**EXERCISE DETAILS**
Only lines containing "count" belong in the answer, each copied from the entries below.
..........
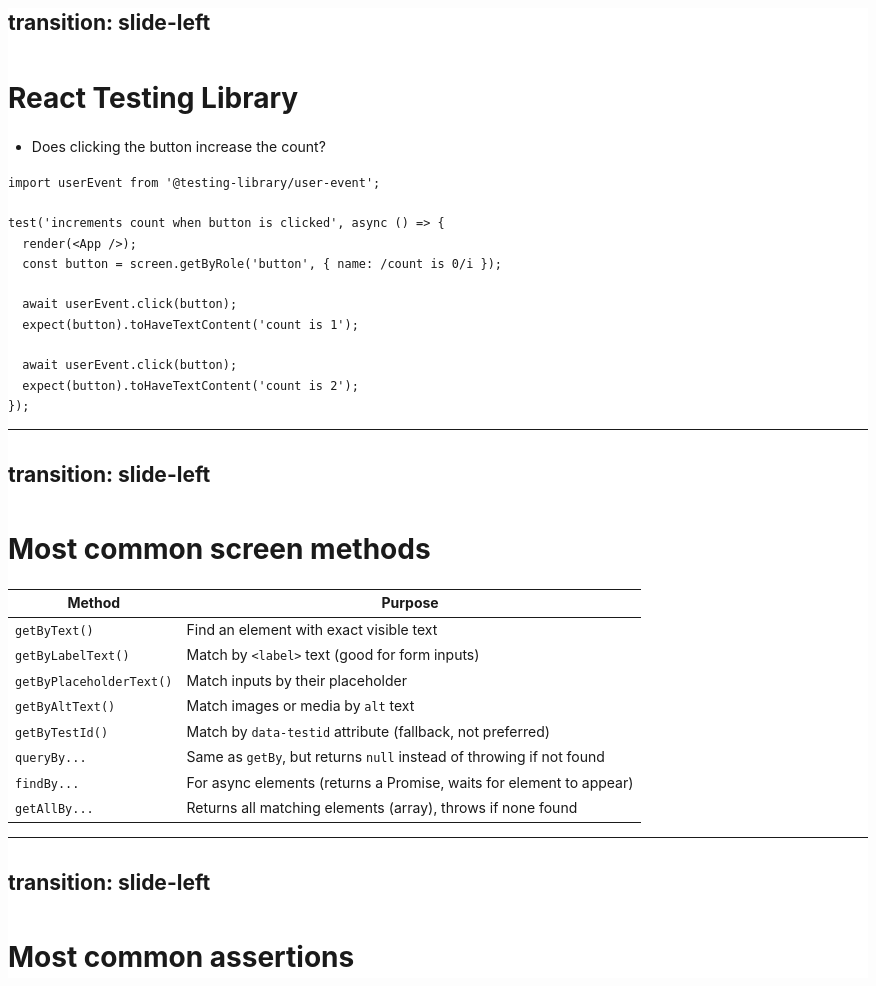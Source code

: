 transition: slide-left
---

# React Testing Library

- Does clicking the button increase the count?
```tsx
import userEvent from '@testing-library/user-event';

test('increments count when button is clicked', async () => {
  render(<App />);
  const button = screen.getByRole('button', { name: /count is 0/i });

  await userEvent.click(button);
  expect(button).toHaveTextContent('count is 1');

  await userEvent.click(button);
  expect(button).toHaveTextContent('count is 2');
});
```

---
transition: slide-left
---

# Most common screen methods

| Method                   | Purpose                                                              |
| ------------------------ | -------------------------------------------------------------------- |
| `getByText()`            | Find an element with exact visible text                              |
| `getByLabelText()`       | Match by `<label>` text (good for form inputs)                       |
| `getByPlaceholderText()` | Match inputs by their placeholder                                    |
| `getByAltText()`         | Match images or media by `alt` text                                  |
| `getByTestId()`          | Match by `data-testid` attribute (fallback, not preferred)           |
| `queryBy...`             | Same as `getBy`, but returns `null` instead of throwing if not found |
| `findBy...`              | For async elements (returns a Promise, waits for element to appear)  |
| `getAllBy...`            | Returns all matching elements (array), throws if none found          |

---
transition: slide-left
---

# Most common assertions
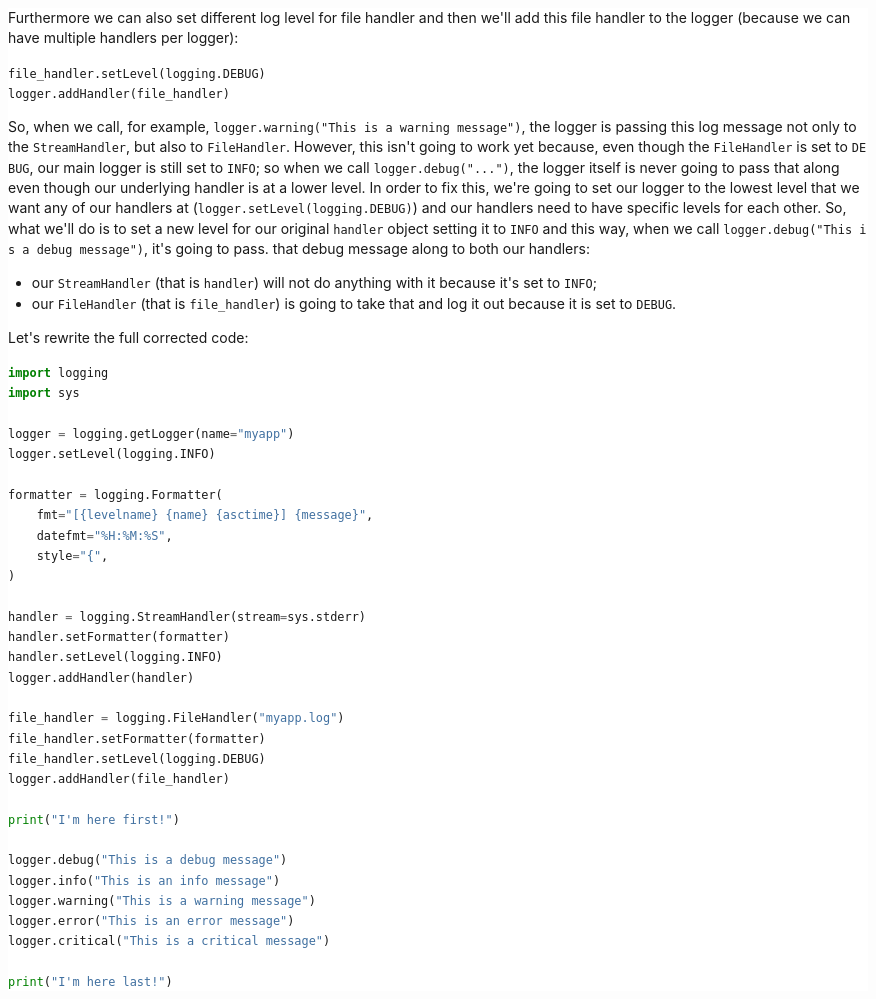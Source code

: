 Furthermore we can also set different log level for file handler and then we'll add this file handler to the logger (because we can have multiple handlers per logger):
```python
file_handler.setLevel(logging.DEBUG)
logger.addHandler(file_handler)
```

So, when we call, for example, `logger.warning("This is a warning message")`, the logger is passing this log message not only to the `StreamHandler`, but also to `FileHandler`. However, this isn't going to work yet because, even though the `FileHandler` is set to `DEBUG`, our main logger is still set to `INFO`; so when we call `logger.debug("...")`, the logger itself is never going to pass that along even though our underlying handler is at a lower level. In order to fix this, we're going to set our logger to the lowest level that we want any of our handlers at (`logger.setLevel(logging.DEBUG)`) and our handlers need to have specific levels for each other. So, what we'll do is to set a new level for our original `handler` object setting it to `INFO` and this way, when we call `logger.debug("This is a debug message")`, it's going to pass. that debug message along to both our handlers:
+ our `StreamHandler` (that is `handler`) will not do anything with it because it's set to `INFO`;
+ our `FileHandler` (that is `file_handler`) is going to take that and log it out because it is set to `DEBUG`.

Let's rewrite the full corrected code:
```python
import logging
import sys

logger = logging.getLogger(name="myapp")
logger.setLevel(logging.INFO)

formatter = logging.Formatter(
    fmt="[{levelname} {name} {asctime}] {message}",
    datefmt="%H:%M:%S",
    style="{",
)

handler = logging.StreamHandler(stream=sys.stderr)
handler.setFormatter(formatter)
handler.setLevel(logging.INFO)
logger.addHandler(handler)

file_handler = logging.FileHandler("myapp.log")
file_handler.setFormatter(formatter)
file_handler.setLevel(logging.DEBUG)
logger.addHandler(file_handler)

print("I'm here first!")

logger.debug("This is a debug message")
logger.info("This is an info message")
logger.warning("This is a warning message")
logger.error("This is an error message")
logger.critical("This is a critical message")

print("I'm here last!")
```

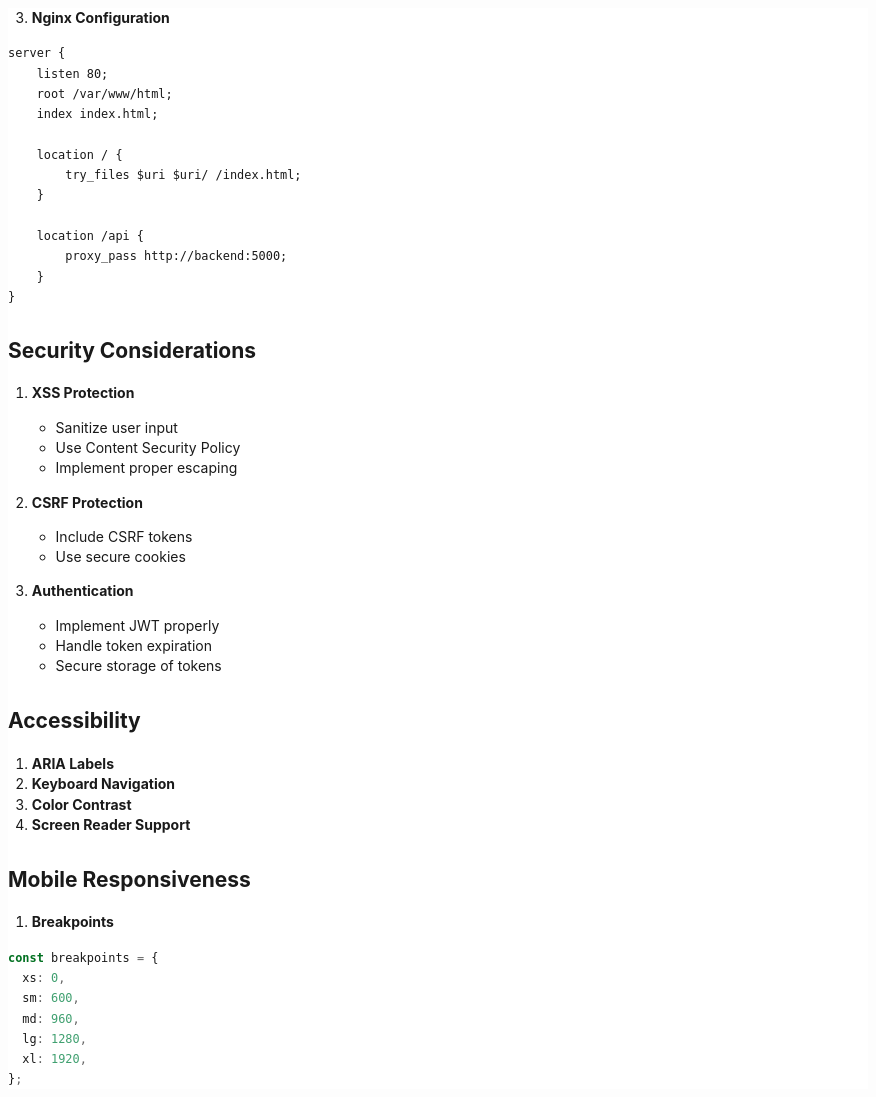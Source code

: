 3. **Nginx Configuration**
```nginx
server {
    listen 80;
    root /var/www/html;
    index index.html;

    location / {
        try_files $uri $uri/ /index.html;
    }

    location /api {
        proxy_pass http://backend:5000;
    }
}
```

## Security Considerations

1. **XSS Protection**
   - Sanitize user input
   - Use Content Security Policy
   - Implement proper escaping

2. **CSRF Protection**
   - Include CSRF tokens
   - Use secure cookies

3. **Authentication**
   - Implement JWT properly
   - Handle token expiration
   - Secure storage of tokens

## Accessibility

1. **ARIA Labels**
2. **Keyboard Navigation**
3. **Color Contrast**
4. **Screen Reader Support**

## Mobile Responsiveness

1. **Breakpoints**
```typescript
const breakpoints = {
  xs: 0,
  sm: 600,
  md: 960,
  lg: 1280,
  xl: 1920,
};
```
..........
**WRITTEN REPLY**
- Does clicking the button increase the count?
test('increments count when button is clicked', async () => {
  const button = screen.getByRole('button', { name: /count is 0/i });
  expect(button).toHaveTextContent('count is 1');
  expect(button).toHaveTextContent('count is 2');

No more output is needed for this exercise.